(Data shown)

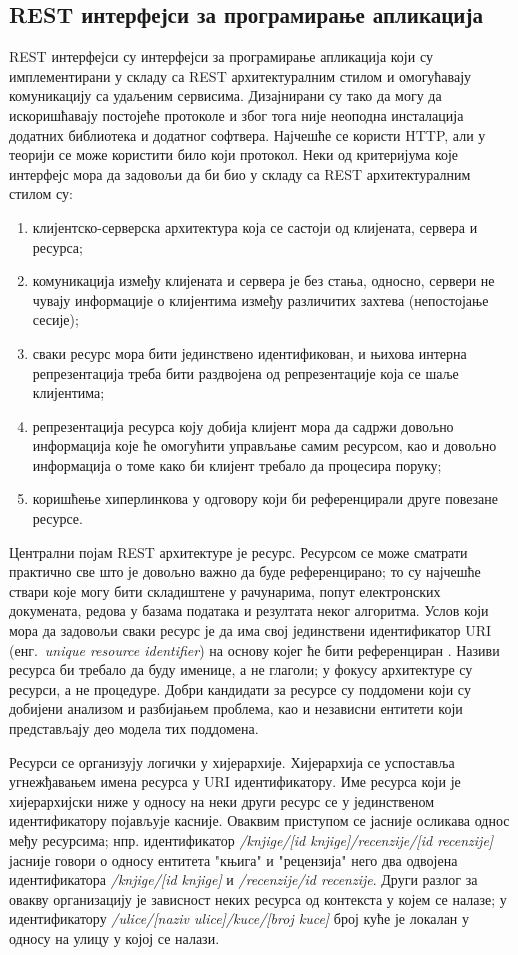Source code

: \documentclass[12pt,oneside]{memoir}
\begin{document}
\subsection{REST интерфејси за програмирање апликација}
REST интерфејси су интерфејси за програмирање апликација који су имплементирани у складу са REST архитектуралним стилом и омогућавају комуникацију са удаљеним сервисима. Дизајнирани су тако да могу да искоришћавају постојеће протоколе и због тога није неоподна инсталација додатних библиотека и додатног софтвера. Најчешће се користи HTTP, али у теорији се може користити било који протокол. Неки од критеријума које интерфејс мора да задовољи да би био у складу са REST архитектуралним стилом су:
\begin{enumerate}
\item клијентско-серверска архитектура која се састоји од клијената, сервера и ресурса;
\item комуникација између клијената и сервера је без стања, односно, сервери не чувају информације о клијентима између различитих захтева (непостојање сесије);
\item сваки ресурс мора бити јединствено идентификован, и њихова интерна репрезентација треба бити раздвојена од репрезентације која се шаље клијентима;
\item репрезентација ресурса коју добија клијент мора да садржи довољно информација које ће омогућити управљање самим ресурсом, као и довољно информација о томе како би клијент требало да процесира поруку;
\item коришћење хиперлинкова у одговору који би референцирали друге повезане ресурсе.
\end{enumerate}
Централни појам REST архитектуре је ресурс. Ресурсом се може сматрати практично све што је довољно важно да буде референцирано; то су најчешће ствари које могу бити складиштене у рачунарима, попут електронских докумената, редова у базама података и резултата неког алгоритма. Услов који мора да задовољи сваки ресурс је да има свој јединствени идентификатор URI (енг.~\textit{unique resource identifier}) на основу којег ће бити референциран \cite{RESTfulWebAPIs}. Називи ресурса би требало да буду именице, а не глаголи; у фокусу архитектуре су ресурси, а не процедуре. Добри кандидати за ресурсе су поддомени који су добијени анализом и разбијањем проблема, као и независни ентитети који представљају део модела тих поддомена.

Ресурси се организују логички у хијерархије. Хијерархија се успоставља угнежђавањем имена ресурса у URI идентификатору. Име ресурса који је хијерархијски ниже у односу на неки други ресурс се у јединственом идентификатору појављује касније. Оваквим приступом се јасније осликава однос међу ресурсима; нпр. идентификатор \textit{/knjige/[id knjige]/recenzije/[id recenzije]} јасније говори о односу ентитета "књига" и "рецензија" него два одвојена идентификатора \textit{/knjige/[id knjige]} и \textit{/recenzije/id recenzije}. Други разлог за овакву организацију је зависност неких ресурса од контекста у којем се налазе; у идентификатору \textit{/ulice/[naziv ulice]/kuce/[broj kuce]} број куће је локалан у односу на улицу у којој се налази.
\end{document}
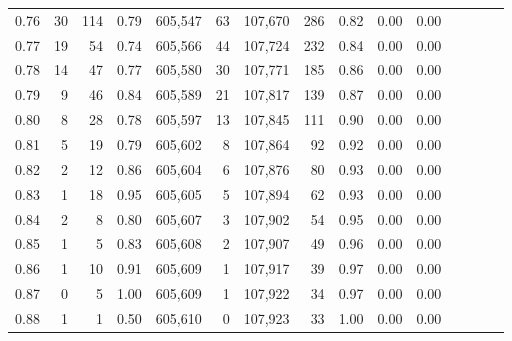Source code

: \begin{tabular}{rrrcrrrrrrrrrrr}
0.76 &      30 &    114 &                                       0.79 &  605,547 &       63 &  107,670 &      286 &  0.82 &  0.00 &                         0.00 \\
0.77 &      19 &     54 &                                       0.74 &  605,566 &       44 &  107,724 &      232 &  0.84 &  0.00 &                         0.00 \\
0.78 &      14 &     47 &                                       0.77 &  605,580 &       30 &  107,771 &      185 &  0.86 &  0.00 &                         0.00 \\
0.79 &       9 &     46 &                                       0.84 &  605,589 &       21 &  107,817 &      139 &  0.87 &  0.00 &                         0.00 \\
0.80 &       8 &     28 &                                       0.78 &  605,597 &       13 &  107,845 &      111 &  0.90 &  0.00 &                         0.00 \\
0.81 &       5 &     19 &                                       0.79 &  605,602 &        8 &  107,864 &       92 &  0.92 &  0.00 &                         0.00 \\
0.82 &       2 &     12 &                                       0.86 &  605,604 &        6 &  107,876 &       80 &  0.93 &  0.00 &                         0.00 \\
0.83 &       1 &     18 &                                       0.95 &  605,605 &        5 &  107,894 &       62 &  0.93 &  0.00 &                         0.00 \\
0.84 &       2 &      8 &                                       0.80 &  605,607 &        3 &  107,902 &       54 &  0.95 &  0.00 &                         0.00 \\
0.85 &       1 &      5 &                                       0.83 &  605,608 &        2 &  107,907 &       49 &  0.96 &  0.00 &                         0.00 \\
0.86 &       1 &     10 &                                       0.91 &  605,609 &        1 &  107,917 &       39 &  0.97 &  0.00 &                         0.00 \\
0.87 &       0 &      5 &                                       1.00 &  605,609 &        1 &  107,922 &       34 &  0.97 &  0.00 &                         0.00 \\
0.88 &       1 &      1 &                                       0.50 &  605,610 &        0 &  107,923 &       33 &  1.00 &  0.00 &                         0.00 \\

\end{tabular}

(End Data shown)

What is expected
Everything in the listing above is to be given again exactly, apart from the pictures.

Response to this task
Source code

: \documentclass[12pt,oneside]{memoir}
\begin{document}
\subsection{REST интерфејси за програмирање апликација}
REST интерфејси су интерфејси за програмирање апликација који су имплементирани у складу са REST архитектуралним стилом и омогућавају комуникацију са удаљеним сервисима. Дизајнирани су тако да могу да искоришћавају постојеће протоколе и због тога није неоподна инсталација додатних библиотека и додатног софтвера. Најчешће се користи HTTP, али у теорији се може користити било који протокол. Неки од критеријума које интерфејс мора да задовољи да би био у складу са REST архитектуралним стилом су:
\begin{enumerate}
\item клијентско-серверска архитектура која се састоји од клијената, сервера и ресурса;
\item комуникација између клијената и сервера је без стања, односно, сервери не чувају информације о клијентима између различитих захтева (непостојање сесије);
\item сваки ресурс мора бити јединствено идентификован, и њихова интерна репрезентација треба бити раздвојена од репрезентације која се шаље клијентима;
\item репрезентација ресурса коју добија клијент мора да садржи довољно информација које ће омогућити управљање самим ресурсом, као и довољно информација о томе како би клијент требало да процесира поруку;
\item коришћење хиперлинкова у одговору који би референцирали друге повезане ресурсе.
\end{enumerate}
Централни појам REST архитектуре је ресурс. Ресурсом се може сматрати практично све што је довољно важно да буде референцирано; то су најчешће ствари које могу бити складиштене у рачунарима, попут електронских докумената, редова у базама података и резултата неког алгоритма. Услов који мора да задовољи сваки ресурс је да има свој јединствени идентификатор URI (енг.~\textit{unique resource identifier}) на основу којег ће бити референциран \cite{RESTfulWebAPIs}. Називи ресурса би требало да буду именице, а не глаголи; у фокусу архитектуре су ресурси, а не процедуре. Добри кандидати за ресурсе су поддомени који су добијени анализом и разбијањем проблема, као и независни ентитети који представљају део модела тих поддомена.

Ресурси се организују логички у хијерархије. Хијерархија се успоставља угнежђавањем имена ресурса у URI идентификатору. Име ресурса који је хијерархијски ниже у односу на неки други ресурс се у јединственом идентификатору појављује касније. Оваквим приступом се јасније осликава однос међу ресурсима; нпр. идентификатор \textit{/knjige/[id knjige]/recenzije/[id recenzije]} јасније говори о односу ентитета "књига" и "рецензија" него два одвојена идентификатора \textit{/knjige/[id knjige]} и \textit{/recenzije/id recenzije}. Други разлог за овакву организацију је зависност неких ресурса од контекста у којем се налазе; у идентификатору \textit{/ulice/[naziv ulice]/kuce/[broj kuce]} број куће је локалан у односу на улицу у којој се налази.
\end{document}
Source code

: \begin{tabular}{rrrcrrrrrrrrrrr}
0.76 &      30 &    114 &                                       0.79 &  605,547 &       63 &  107,670 &      286 &  0.82 &  0.00 &                         0.00 \\
0.77 &      19 &     54 &                                       0.74 &  605,566 &       44 &  107,724 &      232 &  0.84 &  0.00 &                         0.00 \\
0.78 &      14 &     47 &                                       0.77 &  605,580 &       30 &  107,771 &      185 &  0.86 &  0.00 &                         0.00 \\
0.79 &       9 &     46 &                                       0.84 &  605,589 &       21 &  107,817 &      139 &  0.87 &  0.00 &                         0.00 \\
0.80 &       8 &     28 &                                       0.78 &  605,597 &       13 &  107,845 &      111 &  0.90 &  0.00 &                         0.00 \\
0.81 &       5 &     19 &                                       0.79 &  605,602 &        8 &  107,864 &       92 &  0.92 &  0.00 &                         0.00 \\
0.82 &       2 &     12 &                                       0.86 &  605,604 &        6 &  107,876 &       80 &  0.93 &  0.00 &                         0.00 \\
0.83 &       1 &     18 &                                       0.95 &  605,605 &        5 &  107,894 &       62 &  0.93 &  0.00 &                         0.00 \\
0.84 &       2 &      8 &                                       0.80 &  605,607 &        3 &  107,902 &       54 &  0.95 &  0.00 &                         0.00 \\
0.85 &       1 &      5 &                                       0.83 &  605,608 &        2 &  107,907 &       49 &  0.96 &  0.00 &                         0.00 \\
0.86 &       1 &     10 &                                       0.91 &  605,609 &        1 &  107,917 &       39 &  0.97 &  0.00 &                         0.00 \\
0.87 &       0 &      5 &                                       1.00 &  605,609 &        1 &  107,922 &       34 &  0.97 &  0.00 &                         0.00 \\
0.88 &       1 &      1 &                                       0.50 &  605,610 &        0 &  107,923 &       33 &  1.00 &  0.00 &                         0.00 \\

\end{tabular}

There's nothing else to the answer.